I have been a gamer since the early 80's. My parents divorced when I was young and gaming took my mind away to a different place where I felt I had control and also away from the hurt I felt towards that whole divorce situation.

I'm 39 now and I still revert to that place where I feel I have control. That is, until my wife of 12 years told me that she didn't feel like she wanted to be married to me anymore.

Granted, gaming was a huge part of life and took away some of the pressure of my everyday job and normal stresses of life but, clearly to a point where I have neglected my wife and three children.

Gaming is not the only thing I am guilty of for leading my wife to the brink of ending our marriage. I left her to deal with the kids, the expenses, her job, house work, and the list goes on while I simply locked myself away in computer games. When she asked me if something was ok for her to do, I would concede to appease her for the moment, then get disgruntled later for letting her do it. I think that is called lieing.
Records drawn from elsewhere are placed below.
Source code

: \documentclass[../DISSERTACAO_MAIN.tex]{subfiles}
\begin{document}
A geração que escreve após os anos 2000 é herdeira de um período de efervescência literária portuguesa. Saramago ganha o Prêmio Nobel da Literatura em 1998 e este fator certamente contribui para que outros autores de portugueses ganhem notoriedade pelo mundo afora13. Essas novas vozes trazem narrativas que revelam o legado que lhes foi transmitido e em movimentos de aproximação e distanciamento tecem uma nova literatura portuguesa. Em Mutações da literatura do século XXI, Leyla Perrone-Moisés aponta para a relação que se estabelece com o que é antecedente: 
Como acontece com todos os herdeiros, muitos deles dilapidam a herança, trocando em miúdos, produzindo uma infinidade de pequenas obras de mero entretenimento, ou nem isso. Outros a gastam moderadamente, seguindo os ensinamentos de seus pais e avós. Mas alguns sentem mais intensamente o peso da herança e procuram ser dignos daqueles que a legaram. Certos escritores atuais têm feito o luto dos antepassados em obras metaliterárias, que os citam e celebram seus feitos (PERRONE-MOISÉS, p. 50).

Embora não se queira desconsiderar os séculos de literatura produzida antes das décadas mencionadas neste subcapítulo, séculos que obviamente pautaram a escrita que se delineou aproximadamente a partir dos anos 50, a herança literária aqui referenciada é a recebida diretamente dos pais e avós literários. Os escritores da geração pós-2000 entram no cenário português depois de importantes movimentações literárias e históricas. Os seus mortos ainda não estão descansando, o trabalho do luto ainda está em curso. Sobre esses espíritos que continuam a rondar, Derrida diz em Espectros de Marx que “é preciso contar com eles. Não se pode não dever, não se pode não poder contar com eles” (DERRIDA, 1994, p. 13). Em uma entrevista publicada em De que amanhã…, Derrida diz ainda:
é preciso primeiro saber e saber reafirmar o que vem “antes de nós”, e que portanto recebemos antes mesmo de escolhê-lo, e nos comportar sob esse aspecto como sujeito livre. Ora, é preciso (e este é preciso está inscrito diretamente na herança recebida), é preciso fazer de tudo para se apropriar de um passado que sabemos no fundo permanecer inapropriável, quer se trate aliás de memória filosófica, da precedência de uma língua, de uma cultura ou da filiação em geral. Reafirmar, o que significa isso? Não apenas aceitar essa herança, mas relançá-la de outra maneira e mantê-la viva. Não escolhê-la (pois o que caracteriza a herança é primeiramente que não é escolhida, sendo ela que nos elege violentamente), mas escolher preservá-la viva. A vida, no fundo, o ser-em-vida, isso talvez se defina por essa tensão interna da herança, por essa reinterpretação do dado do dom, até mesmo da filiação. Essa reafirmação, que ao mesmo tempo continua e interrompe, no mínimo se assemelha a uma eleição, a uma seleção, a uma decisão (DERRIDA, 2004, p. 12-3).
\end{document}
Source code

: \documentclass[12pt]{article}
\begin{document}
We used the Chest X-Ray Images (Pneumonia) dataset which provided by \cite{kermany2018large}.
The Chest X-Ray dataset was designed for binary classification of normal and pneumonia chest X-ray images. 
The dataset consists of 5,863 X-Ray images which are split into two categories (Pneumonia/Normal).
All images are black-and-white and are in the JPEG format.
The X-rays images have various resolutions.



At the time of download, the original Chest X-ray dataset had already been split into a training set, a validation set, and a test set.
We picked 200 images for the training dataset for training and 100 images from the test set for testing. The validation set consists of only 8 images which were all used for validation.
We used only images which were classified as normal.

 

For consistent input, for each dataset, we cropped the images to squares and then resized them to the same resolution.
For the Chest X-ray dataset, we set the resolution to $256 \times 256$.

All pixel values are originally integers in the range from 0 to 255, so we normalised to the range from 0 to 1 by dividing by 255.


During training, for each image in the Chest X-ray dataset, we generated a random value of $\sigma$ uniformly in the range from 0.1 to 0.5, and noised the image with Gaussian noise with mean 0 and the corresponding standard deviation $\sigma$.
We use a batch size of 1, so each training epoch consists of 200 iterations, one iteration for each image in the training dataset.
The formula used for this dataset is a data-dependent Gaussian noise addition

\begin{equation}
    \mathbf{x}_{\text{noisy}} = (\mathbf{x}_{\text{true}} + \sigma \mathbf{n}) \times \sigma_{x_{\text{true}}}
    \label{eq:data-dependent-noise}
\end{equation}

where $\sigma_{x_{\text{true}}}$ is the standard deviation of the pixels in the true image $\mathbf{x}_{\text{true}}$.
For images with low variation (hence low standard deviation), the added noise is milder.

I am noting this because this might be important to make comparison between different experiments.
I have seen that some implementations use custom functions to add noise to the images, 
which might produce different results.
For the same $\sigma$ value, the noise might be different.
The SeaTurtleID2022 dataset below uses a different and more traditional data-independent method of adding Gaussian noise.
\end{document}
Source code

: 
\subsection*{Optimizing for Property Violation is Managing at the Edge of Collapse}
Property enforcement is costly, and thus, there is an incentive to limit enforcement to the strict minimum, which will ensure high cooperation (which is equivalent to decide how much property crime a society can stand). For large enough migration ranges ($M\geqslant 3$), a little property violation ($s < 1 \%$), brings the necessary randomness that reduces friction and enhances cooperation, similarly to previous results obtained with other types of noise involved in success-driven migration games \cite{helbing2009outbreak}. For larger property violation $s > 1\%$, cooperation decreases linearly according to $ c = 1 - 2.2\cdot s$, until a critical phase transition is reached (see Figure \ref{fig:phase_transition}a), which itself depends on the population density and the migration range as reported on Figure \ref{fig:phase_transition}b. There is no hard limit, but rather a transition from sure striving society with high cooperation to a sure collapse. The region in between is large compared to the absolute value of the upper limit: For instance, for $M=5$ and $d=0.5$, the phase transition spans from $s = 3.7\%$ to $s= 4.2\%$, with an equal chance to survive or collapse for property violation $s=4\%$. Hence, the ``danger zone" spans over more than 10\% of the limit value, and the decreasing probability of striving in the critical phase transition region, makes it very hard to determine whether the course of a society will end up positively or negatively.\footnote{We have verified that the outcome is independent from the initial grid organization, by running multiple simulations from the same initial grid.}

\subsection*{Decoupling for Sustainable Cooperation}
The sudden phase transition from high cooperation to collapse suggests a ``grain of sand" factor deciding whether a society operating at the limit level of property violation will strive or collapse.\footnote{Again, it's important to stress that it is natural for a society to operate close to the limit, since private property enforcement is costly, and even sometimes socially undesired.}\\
In short, our communication has been less than stellar and gaming was not helping the situation at all.

Shame on me....

Now, my marriage is very fragile and I am begging for wife to stay. I sat down one night at our dining table and told her to tell me everything that has frustrated her in our marriage. She is not one to make waves and fears retaliation if she speaks up. I reassured her that I was going to keep my mouth shut and just listen.

She let me have it...both barrels. I took it as honest criticism and asked her to give me some time to make changes and show her that I can be that person that she originally married. She was very reluctant at first but, I am staying the course.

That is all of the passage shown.